▶ [PROBLEM]:
Scan the listing below and copy each line holding the word "align".

▶ [PROVIDED ENTRIES]:
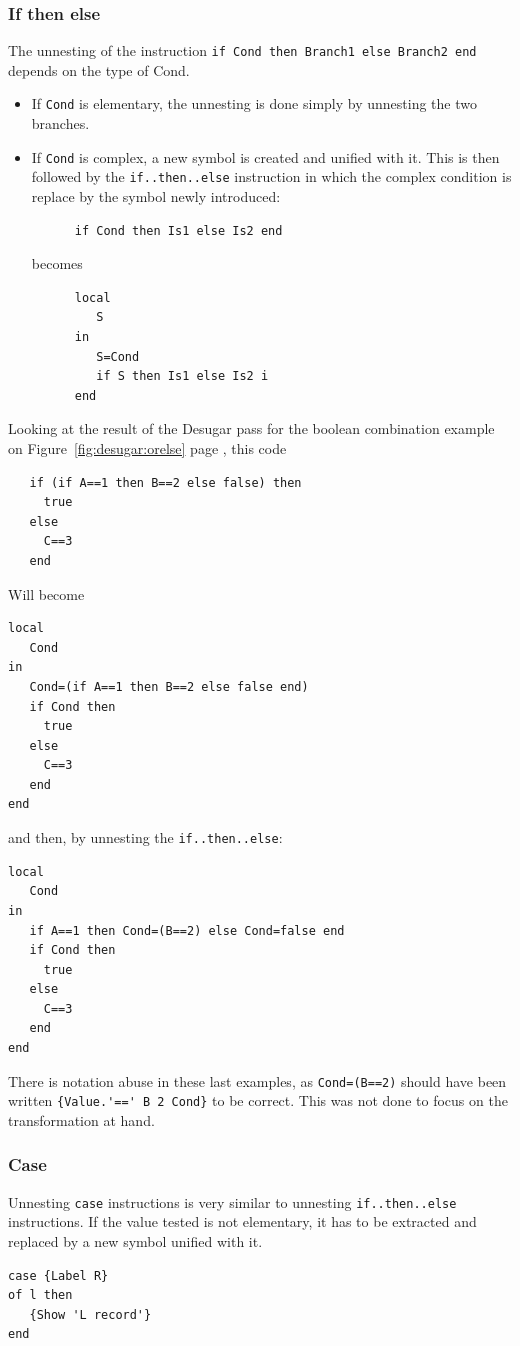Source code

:\documentclass[a4paper]{memoir}
\begin{document}
\subsubsection{If then else}
The unnesting of the instruction \lstinline!if Cond then Branch1 else Branch2 end! depends on the type of Cond. 
\begin{itemize}
  \item If \lstinline!Cond! is elementary, the unnesting is done simply by unnesting the two branches.
  \item If \lstinline!Cond! is complex, a new symbol is created and unified with it. This is then followed by the \lstinline!if..then..else! instruction in which the complex condition is replace by the symbol newly introduced:
    \begin{lstlisting}
      if Cond then Is1 else Is2 end 
    \end{lstlisting}
    becomes 
    \begin{lstlisting}
      local 
         S 
      in 
         S=Cond 
         if S then Is1 else Is2 i
      end
    \end{lstlisting}
\end{itemize}
Looking at the result of the Desugar pass for the boolean combination example on
Figure~\ref{fig:desugar:orelse} page \pageref{fig:desugar:orelse}, this code
\begin{lstlisting}
   if (if A==1 then B==2 else false) then
     true
   else
     C==3
   end
\end{lstlisting}

Will become

\begin{lstlisting}
local
   Cond
in
   Cond=(if A==1 then B==2 else false end)
   if Cond then
     true
   else
     C==3
   end
end
\end{lstlisting}
and then, by unnesting the \lstinline!if..then..else!:
\begin{lstlisting}
local
   Cond
in
   if A==1 then Cond=(B==2) else Cond=false end
   if Cond then
     true
   else
     C==3
   end
end
\end{lstlisting}

There is notation abuse in these last examples, as \lstinline!Cond=(B==2)!
should have been written \lstinline!{Value.'==' B 2 Cond}! to be correct. This was
not done to focus on the transformation at hand.

\subsubsection{Case}
Unnesting \lstinline!case! instructions is very similar to unnesting
\lstinline!if..then..else! instructions. If the value tested is not elementary,
it has to be extracted and replaced by a new symbol unified with it.
\begin{lstlisting}
case {Label R}
of l then
   {Show 'L record'}
end
\end{lstlisting}
\end{document}
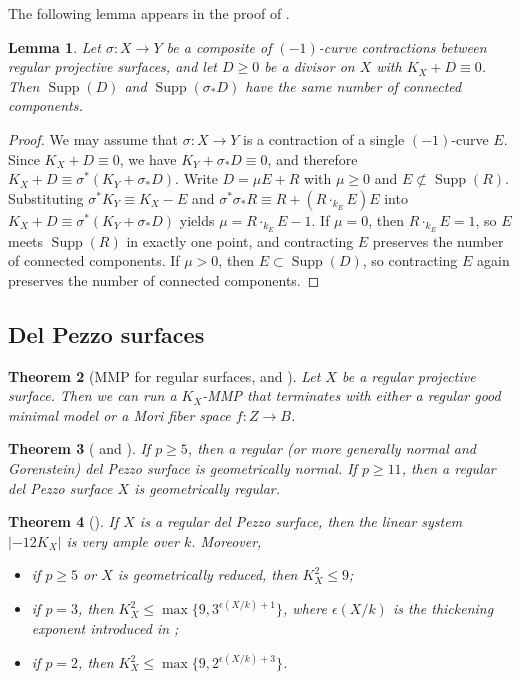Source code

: \documentclass[reqno,oneside]{amsart}
\newtheorem{theorem}{Theorem}[section]
\newtheorem{lemma}[theorem]{Lemma}
\theoremstyle{definition}
\theoremstyle{plain}
\numberwithin{equation}{section}
\newcommand\Supp{\operatorname{Supp}}
\begin{document}
The following lemma appears in the proof of \cite[Theorem~1]{Umezu-1981}.
\begin{lemma}\label{lemma-crepant-connected}
  Let $\sigma\colon X\to Y$ be a composite of $(-1)$-curve contractions between regular projective surfaces, and let $D\ge0$ be a divisor on $X$ with $K_{X} + D\equiv 0$.
  Then $\Supp(D)$ and $\Supp(\sigma_*D)$ have the same number of connected components.
\end{lemma}
\begin{proof}
  We may assume that $\sigma\colon X\to Y$ is a contraction of a single $(-1)$-curve $E$.
  Since $K_X + D \equiv 0$, we have $K_Y + \sigma_*D \equiv 0$, and therefore $K_X + D\equiv \sigma^*(K_Y + \sigma_*D)$.
  Write $D = \mu E + R$ with $\mu\ge0$ and $E\not\subset\Supp(R)$.
  Substituting $\sigma^*K_Y \equiv K_X - E$ and $\sigma^*\sigma_*R \equiv R + (R\cdot_{k_E} E)E$ into $K_X + D\equiv \sigma^*(K_Y + \sigma_*D)$ yields $\mu = R\cdot_{k_E} E - 1$.
  If $\mu=0$, then $R\cdot_{k_E} E=1$, so $E$ meets $\Supp(R)$ in exactly one point, and contracting $E$ preserves the number of connected components.
  If $\mu>0$, then $E\subset\Supp(D)$, so contracting $E$ again preserves the number of connected components.
\end{proof}


\subsection{Del Pezzo surfaces}\label{subsection-del-pezzo}
\begin{theorem}[MMP for regular surfaces, {\cite[p.~5]{Tanaka-2018-MMP-excelent-surface}} and {\cite[Theorem~1.2]{tanaka_abundance_2020}}]\label{theorem-mmp-surf}
  Let $X$ be a regular projective surface.
  Then we can run a $K_X$-MMP that terminates with either a regular good minimal model or a Mori fiber space $f\colon Z\to B$.
\end{theorem}


\begin{theorem}[{\cite[Theorem~1.5]{Patakfalvi-Waldron-2022} and \cite[Proposition~5.2]{Bernasconi-Tanaka-22}}]\label{theorem-PW22-1.5}
  If $p\ge5$, then a regular (or more generally normal and Gorenstein) del Pezzo surface is geometrically normal.
  If $p\ge11$, then a regular del Pezzo surface $X$ is geometrically regular.
\end{theorem}

\begin{theorem}[{\cite[Theorems~1.1 and 1.8]{Tanaka-24-Bound}}]\label{theorem-bd-del-pezzo}
  If $X$ is a regular del Pezzo surface, then the linear system $\lvert -12 K_X \rvert$ is very ample over $k$.
  Moreover,
  \begin{itemize}
    \item if $p\ge5$ or $X$ is geometrically reduced, then $K_X^2 \le 9$;
    \item if $p = 3$, then $K_X ^2 \le \max \{ 9, 3^{\epsilon(X/k) + 1}\}$, where $\epsilon(X/k)$ is the thickening exponent introduced in \cite{tanaka_invariants_2021};
    \item if $p = 2$, then $K_X ^2 \le \max \{ 9, 2^{\epsilon(X/k) + 3}\}$.
  \end{itemize}
\end{theorem}
\end{document}
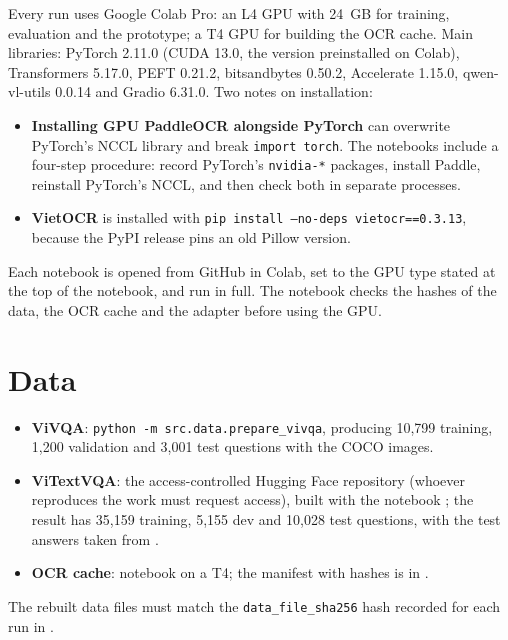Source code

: Every run uses Google Colab Pro: an L4 GPU with 24~GB for training, evaluation and the
prototype; a T4 GPU for building the OCR cache. Main libraries: PyTorch 2.11.0 (CUDA 13.0, the
version preinstalled on Colab), Transformers 5.17.0, PEFT 0.21.2, bitsandbytes 0.50.2,
Accelerate 1.15.0, qwen-vl-utils 0.0.14 and Gradio 6.31.0. Two notes on installation:

\begin{itemize}
  \item \textbf{Installing GPU PaddleOCR alongside PyTorch} can overwrite PyTorch's NCCL library
  and break \texttt{import torch}. The notebooks include a four-step procedure: record PyTorch's
  \texttt{nvidia-*} packages, install Paddle, reinstall PyTorch's NCCL, and then check both in
  separate processes.
  \item \textbf{VietOCR} is installed with \texttt{pip install --no-deps vietocr==0.3.13},
  because the PyPI release pins an old Pillow version.
\end{itemize}

Each notebook is opened from GitHub in Colab, set to the GPU type stated at the top of the
notebook, and run in full. The notebook checks the hashes of the data, the OCR cache and the
adapter before using the GPU.

\section{Data}

\begin{itemize}
  \item \textbf{ViVQA}: \texttt{python -m src.data.prepare\_vivqa}, producing 10,799 training,
  1,200 validation and 3,001 test questions with the COCO images.
  \item \textbf{ViTextVQA}: the access-controlled Hugging Face repository
   (whoever reproduces the work must request access), built with
  the notebook ; the result has 35,159 training, 5,155
  dev and 10,028 test questions, with the test answers taken from
  .
  \item \textbf{OCR cache}: notebook  on a T4; the manifest
  with hashes is in .
\end{itemize}

The rebuilt data files must match the \texttt{data\_file\_sha256} hash recorded for each run in
.

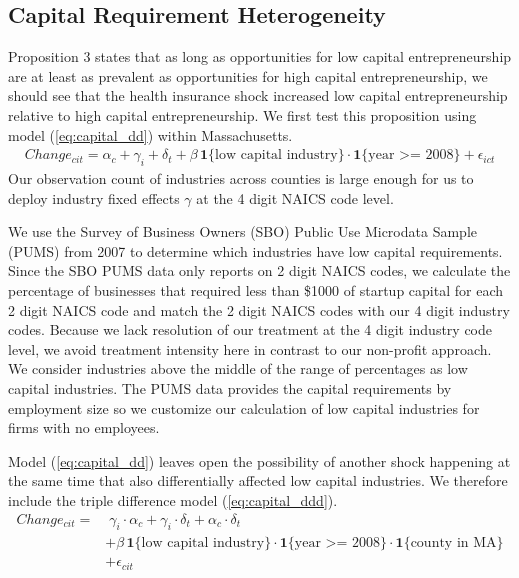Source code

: \documentclass[12pt]{article}
\begin{document}
\subsection{Capital Requirement Heterogeneity}

Proposition 3 states that as long as opportunities for low capital entrepreneurship are at least as prevalent as opportunities for high capital entrepreneurship, we should see that the health insurance shock increased low capital entrepreneurship relative to high capital entrepreneurship. We first test this proposition using model (\ref{eq:capital_dd}) within Massachusetts. 
\begin{align} \label{eq:capital_dd}
Change_{cit} =  \alpha_c + \gamma_i+ \delta_t + \beta \, \mathbf{1}\{\text{low capital industry}\} \cdot \mathbf{1}\{\text{year >= 2008}\} + \epsilon_{ict}
\end{align}
Our observation count of industries across counties is large enough for us to deploy industry fixed effects $\gamma$ at the 4 digit NAICS code level. 

We use the Survey of Business Owners (SBO) Public Use Microdata Sample (PUMS) from 2007 to determine which industries have low capital requirements. Since the SBO PUMS data only reports on 2 digit NAICS codes, we calculate the percentage of businesses that required less than \$1000 of startup capital for each 2 digit NAICS code and match the 2 digit NAICS codes with our 4 digit industry codes. Because we lack resolution of our treatment at the 4 digit industry code level, we avoid treatment intensity here in contrast to our non-profit approach. We consider industries above the middle of the range of percentages as low capital industries. The PUMS data provides the capital requirements by employment size so we customize our calculation of low capital industries for firms with no employees. 

Model (\ref{eq:capital_dd}) leaves open the possibility of another shock happening at the same time that also differentially affected low capital industries. We therefore include the triple difference model (\ref{eq:capital_ddd}). 
\begin{align} \label{eq:capital_ddd}
Change_{cit} = & \; \gamma_i \cdot \alpha_c + \gamma_i \cdot \delta_t +  \alpha_c \cdot \delta_t \nonumber   \\
& + \beta \, \mathbf{1}\{\text{low capital industry}\} \cdot \mathbf{1}\{\text{year >= 2008}\}  \cdot \mathbf{1}\{\text{county in MA}\} \nonumber  \\
& + \epsilon_{cit}
\end{align}
\end{document}
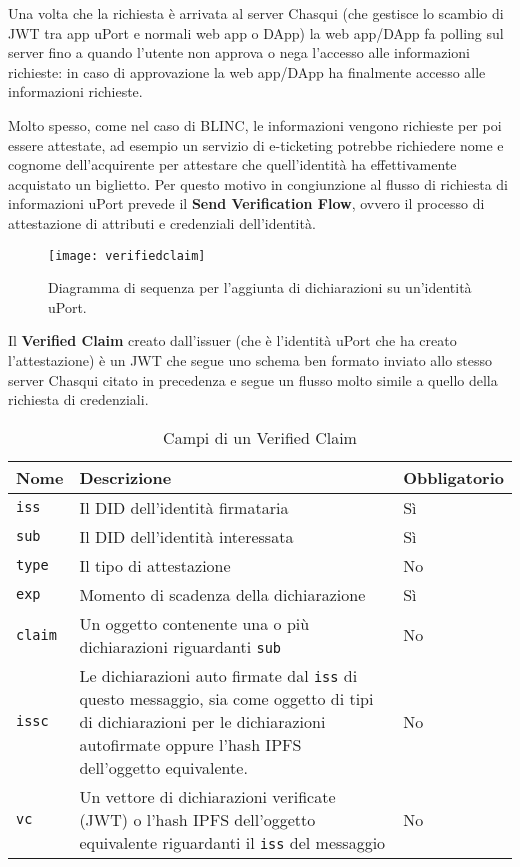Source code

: Una volta che la richiesta è arrivata al server
Chasqui (che gestisce lo scambio di JWT tra app uPort e normali web app o DApp)
la web app/DApp fa polling sul server fino a quando l’utente non approva o nega
l’accesso alle informazioni richieste: in caso di approvazione la web app/DApp ha
finalmente accesso alle informazioni richieste.

Molto spesso, come nel caso di BLINC, le informazioni vengono richieste per poi essere
attestate, ad esempio un servizio di e-ticketing potrebbe
richiedere nome e cognome dell’acquirente per attestare che
quell’identità ha effettivamente acquistato un biglietto. Per questo motivo
in congiunzione al flusso di richiesta di informazioni uPort prevede il
\textbf{Send Verification Flow}, ovvero il processo di attestazione di attributi
e credenziali dell’identità.

\newpage

\begin{figure}[!ht]
    \texttt{[image: verifiedclaim]}
    \caption{Diagramma di sequenza per l'aggiunta di dichiarazioni su un'identità uPort.}
    \label{fig:verifiedclaim}
\end{figure}

Il \textbf{Verified Claim} creato dall’issuer (che è l’identità uPort che ha creato l’attestazione)
è un JWT che segue uno schema ben formato inviato allo stesso server Chasqui citato
in precedenza e segue un flusso molto simile a quello della richiesta di credenziali.

\newpage

\begin{table}[htbp]
    \centering
      \begin{tabular}{p{6.165em}p{19.89em}p{6.335em}}
      \toprule
      \textbf{Nome} & \textbf{Descrizione} & \textbf{Obbligatorio} \\
      \midrule
      \texttt{iss} & Il DID dell’identità firmataria & Sì \\
      \midrule
      \texttt{sub} & Il DID dell’identità interessata & Sì \\
      \midrule
      \texttt{type} & Il tipo di attestazione & No \\
      \midrule
      \texttt{exp} & Momento di scadenza della dichiarazione & Sì \\
      \midrule
      \texttt{claim} & Un oggetto contenente una o più dichiarazioni riguardanti \texttt{sub} & No \\
      \midrule
      \texttt{issc} & Le dichiarazioni auto firmate dal \texttt{iss} di questo messaggio, sia come oggetto di tipi di dichiarazioni
      per le dichiarazioni autofirmate oppure l'hash IPFS dell'oggetto equivalente. & No \\
      \midrule
      \texttt{vc} & Un vettore di dichiarazioni verificate (JWT) o l'hash IPFS dell'oggetto equivalente riguardanti
      il \texttt{iss} del messaggio  & No \\
      \bottomrule
      \end{tabular}%
    \label{tab:verifiedclaim}%
    \caption{Campi di un Verified Claim}
  \end{table}%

▶ [YOUR SOLUTION]:
\begin{align} \label{eq:capital_dd}
\end{align}
\begin{align} \label{eq:capital_ddd}
\end{align}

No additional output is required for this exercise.